Licking to Soothe Pain
If you’ve ruled out all the above, which are the more common causes for excessive paw and leg licking, then you may have a more serious challenge on your hands. Dogs that are in pain may lick their paws and legs to soothe themselves.
When dogs experience acute trauma or injuries, one of the first things they’ll do is attempt to care for and clean the injury or wound by licking it. Licking is part of their healing instincts kicking in.
If you’ve witnessed an injury, seek medical attention and advice from your vet.
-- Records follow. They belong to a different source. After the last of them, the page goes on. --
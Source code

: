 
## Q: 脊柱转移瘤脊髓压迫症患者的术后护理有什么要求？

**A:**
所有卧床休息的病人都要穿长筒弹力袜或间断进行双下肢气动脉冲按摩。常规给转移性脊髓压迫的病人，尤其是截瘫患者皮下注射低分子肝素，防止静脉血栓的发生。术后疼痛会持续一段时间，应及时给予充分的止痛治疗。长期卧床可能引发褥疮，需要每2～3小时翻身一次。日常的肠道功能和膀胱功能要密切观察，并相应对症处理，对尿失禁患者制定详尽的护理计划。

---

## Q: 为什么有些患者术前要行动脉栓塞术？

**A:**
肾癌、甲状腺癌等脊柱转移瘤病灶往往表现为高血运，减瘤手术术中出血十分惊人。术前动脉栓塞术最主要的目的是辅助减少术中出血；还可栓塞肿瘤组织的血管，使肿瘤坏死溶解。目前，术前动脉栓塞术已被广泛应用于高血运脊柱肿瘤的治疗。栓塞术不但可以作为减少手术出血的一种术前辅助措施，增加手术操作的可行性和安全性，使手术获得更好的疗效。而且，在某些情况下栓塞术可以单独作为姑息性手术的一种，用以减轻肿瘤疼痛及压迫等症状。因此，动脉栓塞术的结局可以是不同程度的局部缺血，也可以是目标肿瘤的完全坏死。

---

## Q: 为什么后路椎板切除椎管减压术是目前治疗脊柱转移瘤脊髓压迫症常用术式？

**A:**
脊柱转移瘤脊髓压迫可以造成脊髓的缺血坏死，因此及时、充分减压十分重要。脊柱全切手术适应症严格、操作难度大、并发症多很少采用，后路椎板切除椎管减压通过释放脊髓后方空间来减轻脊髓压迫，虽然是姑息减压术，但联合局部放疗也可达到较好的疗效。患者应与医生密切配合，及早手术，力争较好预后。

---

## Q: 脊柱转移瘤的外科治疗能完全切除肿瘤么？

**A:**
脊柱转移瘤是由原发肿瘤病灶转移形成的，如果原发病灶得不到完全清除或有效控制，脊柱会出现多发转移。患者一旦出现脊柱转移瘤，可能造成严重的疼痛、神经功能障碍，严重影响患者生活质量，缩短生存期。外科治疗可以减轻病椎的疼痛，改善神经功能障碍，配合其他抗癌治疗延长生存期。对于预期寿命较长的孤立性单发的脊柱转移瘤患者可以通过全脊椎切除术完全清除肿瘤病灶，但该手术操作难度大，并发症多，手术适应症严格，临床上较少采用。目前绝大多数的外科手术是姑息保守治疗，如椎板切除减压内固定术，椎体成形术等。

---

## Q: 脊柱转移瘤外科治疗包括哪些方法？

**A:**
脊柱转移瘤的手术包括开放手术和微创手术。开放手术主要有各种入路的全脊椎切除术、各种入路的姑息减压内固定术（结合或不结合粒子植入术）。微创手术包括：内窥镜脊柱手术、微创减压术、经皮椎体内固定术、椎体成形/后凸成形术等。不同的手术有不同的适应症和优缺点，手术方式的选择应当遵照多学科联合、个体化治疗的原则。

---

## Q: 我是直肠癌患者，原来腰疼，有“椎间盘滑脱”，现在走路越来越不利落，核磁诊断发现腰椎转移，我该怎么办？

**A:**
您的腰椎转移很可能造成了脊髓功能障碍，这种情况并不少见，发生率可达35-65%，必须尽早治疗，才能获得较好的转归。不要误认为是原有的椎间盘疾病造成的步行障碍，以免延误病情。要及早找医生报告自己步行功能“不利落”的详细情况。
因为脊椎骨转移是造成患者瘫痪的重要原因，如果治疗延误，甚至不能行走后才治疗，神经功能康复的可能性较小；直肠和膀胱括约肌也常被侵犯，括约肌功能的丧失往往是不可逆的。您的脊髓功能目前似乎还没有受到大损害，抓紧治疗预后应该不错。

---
Sometimes a dog can hurt themselves while exercising or hiking and it may not seem significant at first, but your dog could have experienced a strain, sprain, or hairline fracture.
If your dog is licking his or her legs or paws after extensive exercise, it’s best to consult with your veterinarian to rule out a more severe injury that could require bracing or even surgery.
If a joint is inflamed or causing pain a dog will often lick that joint. Is your dog licking their front leg or hind leg? The front leg includes the carpal joints which are the dog equivalent of a wrist. The carpal joints connect bones in the front paws with the rest of the front leg. The back legs include the hock joints which are the dog equivalent of the ankle. The hock joints connect the rear paw bones to the shin bones.
Many conditions cause pain in the carpal and hock joints. If you notice your dog licking his or her joints, it will be best to consult with your veterinarian to properly diagnose the issue and prescribe a solution.